Elementary landscapes have restrictions on “plateaus”, that is, on connected subgraphs on which the landscape is flat. In particular, Sutton et al. [64] show for 3-SAT that plateaus cannot contain large balls in G unless their fitness is close to average. A more general understanding of neutrality in elementary landscapes is still missing, however.

There is a close connection between the Fourier decomposition of a (random) landscape and a “symmetry” property of random fields: Stadler and Happel [58] call a random field *-isotropic *-isotropy if its covariance matrix C is a polynomial of the adjacency matrix A of the underlying graph. The interest in this symmetry property arises from the observation that *-isotropy is equivalent to three regularity conditions on the distributions of the Fourier coefficients:

  1. 1.

    \(\mathbb{E}[a_{k}] = 0\) for k ≠ 0.

  2. 2.

    \(\mathbb{C}\rtimes \succapprox [a_{k},a_{j}]:= \mathbb{E}[a_{k}a_{j}] - \mathbb{E}[a_{k}]\mathbb{E}[a_{j}] =\mathrm{ Var}[a_{k}]\delta _{kj}\).

  3. 3.

    \(\mathrm{Var}[a_{k}] =\mathrm{ Var}[a_{j}]\) if \(\varphi _{k}(x)\) and \(\varphi _{j}(x)\) are eigenfunctions to the same eigenvalue of the graph Laplacian.

In Gaussian case, *-isotropy also has an interpretation as a maximum entropy condition: Gaussian random fields satisfying these three conditions maximize entropy subject to the constraint of a given amplitude spectrum [56].

Fig. 3.5
figure 5

Empirically, the number \(\mathcal{N}\) of local optima in many landscape scales exponentially with system size n. The values of \(\mu:=\lim _{n\rightarrow \infty }\frac{1} {n}\log \mathcal{N}(n)\) can be estimated surprisingly accurately by the correlation length conjecture for *-isotropic landscapes (•) and nearly *-isotropic landscapes () (Data are taken from [58])
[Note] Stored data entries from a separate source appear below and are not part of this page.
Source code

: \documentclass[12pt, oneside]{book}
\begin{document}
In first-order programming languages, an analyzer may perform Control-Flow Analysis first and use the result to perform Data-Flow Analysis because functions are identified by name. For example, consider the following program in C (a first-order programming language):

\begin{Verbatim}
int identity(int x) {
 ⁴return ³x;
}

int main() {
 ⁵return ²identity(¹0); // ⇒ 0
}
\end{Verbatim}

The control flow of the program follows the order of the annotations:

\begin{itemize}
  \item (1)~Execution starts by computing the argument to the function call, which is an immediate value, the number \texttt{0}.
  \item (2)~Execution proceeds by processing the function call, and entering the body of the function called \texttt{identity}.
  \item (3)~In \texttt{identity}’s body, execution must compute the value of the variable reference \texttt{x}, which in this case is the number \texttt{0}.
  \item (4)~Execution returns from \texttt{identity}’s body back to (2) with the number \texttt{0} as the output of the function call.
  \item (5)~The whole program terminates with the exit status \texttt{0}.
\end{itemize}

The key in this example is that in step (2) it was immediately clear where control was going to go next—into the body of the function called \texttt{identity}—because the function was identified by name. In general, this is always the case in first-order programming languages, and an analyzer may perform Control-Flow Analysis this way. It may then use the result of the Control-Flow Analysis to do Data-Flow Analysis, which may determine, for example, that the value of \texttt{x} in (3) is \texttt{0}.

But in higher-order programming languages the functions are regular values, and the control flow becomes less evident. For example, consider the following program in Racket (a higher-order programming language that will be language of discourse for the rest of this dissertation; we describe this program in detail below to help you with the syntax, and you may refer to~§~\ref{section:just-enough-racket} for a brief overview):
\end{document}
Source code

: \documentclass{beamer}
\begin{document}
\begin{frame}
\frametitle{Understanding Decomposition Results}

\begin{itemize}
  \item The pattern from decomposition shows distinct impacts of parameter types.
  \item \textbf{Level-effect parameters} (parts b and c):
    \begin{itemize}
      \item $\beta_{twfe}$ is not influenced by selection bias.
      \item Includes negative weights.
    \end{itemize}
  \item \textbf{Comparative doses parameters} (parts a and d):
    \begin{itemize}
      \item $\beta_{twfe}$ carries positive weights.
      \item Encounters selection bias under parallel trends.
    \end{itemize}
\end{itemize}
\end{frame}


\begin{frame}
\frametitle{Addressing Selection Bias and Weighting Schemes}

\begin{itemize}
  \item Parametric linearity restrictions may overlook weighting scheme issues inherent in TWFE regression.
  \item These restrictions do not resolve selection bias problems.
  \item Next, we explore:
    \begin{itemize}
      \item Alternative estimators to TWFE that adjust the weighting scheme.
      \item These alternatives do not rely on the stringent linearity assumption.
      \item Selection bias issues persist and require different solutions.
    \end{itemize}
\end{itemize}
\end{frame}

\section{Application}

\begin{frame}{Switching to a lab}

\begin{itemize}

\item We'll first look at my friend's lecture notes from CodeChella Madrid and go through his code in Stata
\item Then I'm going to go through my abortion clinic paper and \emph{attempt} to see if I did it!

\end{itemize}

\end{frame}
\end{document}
An interesting empirical observation in this context is the correlation length conjecture [59]. It states that we should expect about one local optimum within a ball B in G whose radius r is given by the distance covered by random walk of length on G, where

$$\displaystyle{ \ell=\sum _{ s=0}^{\infty }r(s) }$$
(3.33)

is the correlation length of the landscape. This simple rule yields surprisingly accurate estimates of the number of local optima in isotropic and nearly isotropic landscapes, see Fig. 3.5. The accuracy of the estimate seems to decline with increasing deviations from *-isotropy [21, 44, 58].

3.6 Outlook

Most of the theoretical results for fitness landscapes have been obtained for very simple search processes, i.e., for landscapes on simple graphs. In the field of genetic algorithms, on the other hand, the search operators themselves are typically much more complex, involving recombination of pairs of individuals drawn from a population. A few attempts have been made to elucidate the mathematical structure of landscapes on more general topologies [18, 60, 61], considering generalized versions of barrier trees and basins. A generalization of the Fourier decomposition and a notion of elementary landscapes under recombination was explored in [62], introducing a Markov chain on X that in a certain sense mimics the action of crossover. In this formalism, a close connection between elementary landscapes and Holland’s schemata [27] becomes apparent. It remains a topic for future research, however, if and how spectral properties of landscapes can be formulated in general for population-based search operators in which offsprings are created from more than one parent.

Despite the tentative computational results that suggest a tight connection between spectral properties of a landscape, statistical features of the Fourier coefficients, and geometric properties such as the distribution of local minima, there is at present no coherent theory that captures these connections. We suspect that a deeper understanding of relations between these different aspects of landscapes will be a prerequisite for any predictive theory of the performance of optimization algorithms on particular landscape problems.